Brave bezahlt Nutzer
Brave Rewards unter Android
Foto: Brave
Es ist eine Tatsache, dass es auf dem Markt kaum noch Browser ohne eingebaute Werbesperre gibt. Selbst Google liefert Chrome seit geraumer Zeit mit einem eigenen Adblocker aus, allerdings wird hier ganz nach den Regeln des Internet-Konzerns "geblockt". Anzeigen, die den Richtlinien der "Coalition for better Ads" entsprechen, werden weiterhin angezeigt. Wenig überraschend: Google selbst sitzt in diesem Gremium und entscheidet, welche Art von Werbung akzeptabel ist. Brendan Eich hatte darauf wohl keine Lust mehr. Der ehemalige Mozilla-Manager gründete mit Brave einen neuen Browser. Seit einiger Zeit enthält dieser nun das so genannte "Brave Rewards"-Programm. Konkret sollen Nutzer des Browsers bezahlt werden, wenn sie sich Werbung anschauen.

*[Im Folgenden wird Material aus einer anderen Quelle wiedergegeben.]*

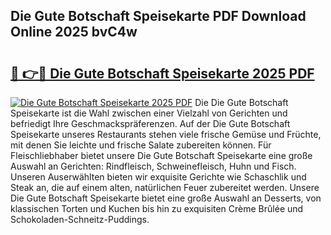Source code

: ## Die Gute Botschaft Speisekarte PDF Download Online 2025 bvC4w

# <h2><a href="http://gc5yum.nevu.top/?p=Die+Gute+Botschaft+Speisekarte">🔗 👉🔴 Die Gute Botschaft Speisekarte 2025 PDF</a></h2>

[![Die Gute Botschaft Speisekarte 2025 PDF](https://i.imgur.com/dBaPXMq.png)](http://gc5yum.nevu.top/?p=Die+Gute+Botschaft+Speisekarte)
Die Die Gute Botschaft Speisekarte ist die Wahl zwischen einer Vielzahl von Gerichten und befriedigt Ihre Geschmackspräferenzen. Auf der Die Gute Botschaft Speisekarte unseres Restaurants stehen viele frische Gemüse und Früchte, mit denen Sie leichte und frische Salate zubereiten können. Für Fleischliebhaber bietet unsere Die Gute Botschaft Speisekarte eine große Auswahl an Gerichten: Rindfleisch, Schweinefleisch, Huhn und Fisch. Unseren Auserwählten bieten wir exquisite Gerichte wie Schaschlik und Steak an, die auf einem alten, natürlichen Feuer zubereitet werden. Unsere Die Gute Botschaft Speisekarte bietet eine große Auswahl an Desserts, von klassischen Torten und Kuchen bis hin zu exquisiten Crème Brûlée und Schokoladen-Schneitz-Puddings.
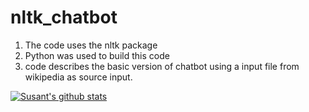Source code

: # nltk_chatbot

1. The code uses the nltk package
2. Python was used to build this code
3. code describes the basic version of chatbot using a input file from wikipedia as source input.

[![Susant's github stats](https://github-readme-stats.vercel.app/api?username=SSusantAchary)](https://github.com/susantachary/github-readme-stats)
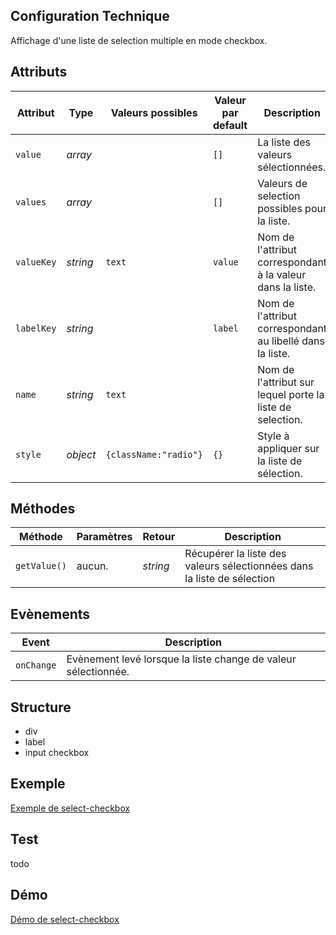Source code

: ## Configuration Technique
Affichage d'une liste de selection multiple en mode checkbox.

## Attributs
<table>
	<thead>
        <tr>
            <th>Attribut</th>
            <th>Type</th>
            <th>Valeurs possibles</th>
            <th>Valeur par default</th>
            <th>Description</th>
        </tr>
    </thead>
    <tbody>
        <tr>
            <td><code>value</code></td>
            <td><i>array</i></td>
            <td></td>
            <td><code>[]</code></td>
            <td>La liste des valeurs sélectionnées.</td>
        </tr>
        <tr>
            <td><code>values</code></td>
            <td><i>array</i></td>
            <td></td>
            <td><code>[]</code></td>
            <td>Valeurs de selection possibles pour la liste.</td>
        </tr>
        <tr>
            <td><code>valueKey</code></td>
            <td><i>string</i></td>
            <td><code>text</code></td>
            <td><code>value</code></td>
            <td>Nom de l'attribut correspondant à la valeur dans la liste.</td>
        </tr>
        <tr>
            <td><code>labelKey</code></td>
            <td><i>string</i></td>
            <td></td>
            <td><code>label</code></td>
            <td>Nom de l'attribut correspondant au libellé dans la liste.</td>
        </tr>
         <tr>
            <td><code>name</code></td>
            <td><i>string</i></td>
            <td><code>text</code></td>
            <td></td>
            <td>Nom de l'attribut sur lequel porte la liste de selection.</td>
        </tr>
         <tr>
            <td><code>style</code></td>
            <td><i>object</i></td>
            <td><code>{className:"radio"}</code></td>
            <td><code>{}</code></td>
            <td>Style à appliquer sur la liste de sélection.</td>
        </tr>
   </tbody>
</table>

## Méthodes
<table>
	<thead>
		<tr>
          <th>Méthode</th>
          <th>Paramètres</th>
          <th>Retour</th>
          <th>Description</th>
      </tr>
    </thead>
    <tbody>
      <tr>
          <td><code>getValue()</code></td>
          <td>aucun.</td>
          <td><i>string</i></td>
          <td>Récupérer la liste des valeurs sélectionnées dans la liste de sélection</td>
      </tr>
   </tbody>
</table>

## Evènements
<table>
	<thead>
		<tr>
          <th>Event</th>
          <th>Description</th>
      </tr>
    </thead>
    <tbody>
      <tr>
          <td><code>onChange</code></td>
          <td>Evènement levé lorsque la liste change de valeur sélectionnée.</td>
      </tr>
   </tbody>
</table>

## Structure
- div
- label
- input checkbox

## Exemple
[Exemple de select-checkbox](https://github.com/KleeGroup/sagess-components/blob/master/common/select/checkbox/example/index.html)
## Test
todo
## Démo
[Démo de select-checkbox](http://kleegroup.github.io/sagess-components/common/select/checkbox/example/)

Möglich wird dies durch eine Krypto-Wallet, die nun Teil von Brave ist. Wer sich nach der Installation entscheidet, am Rewards-Programm teilzunehmen, aktiviert seine virtuelle Geldbörse und stimmt dem Empfang regelmäßiger Werbebotschaften im Browser zu. Als Belohnung gibt es dann "Basic Attention Token" oder auch kurz BAT, eine eigene von Brave eingeführte Krypto-Währung. Mit dieser kann man bereits an vielen Stellen im Netz bezahlen oder die BATs zum Beispiel auch an Online-Medien, Blogger oder YouTuber spenden, sofern diese ebenfalls am Rewards-Programm teilnehmen. Bisher ist die Zusendung von maximal fünf solcher Botschaften pro Stunde möglich. Künftig sollen User dann ihre virtuellen BATs durch Dienste wie Uphold oder Coinbase in reale Währungen (Euro, US-Dollar etc.) umtauschen können.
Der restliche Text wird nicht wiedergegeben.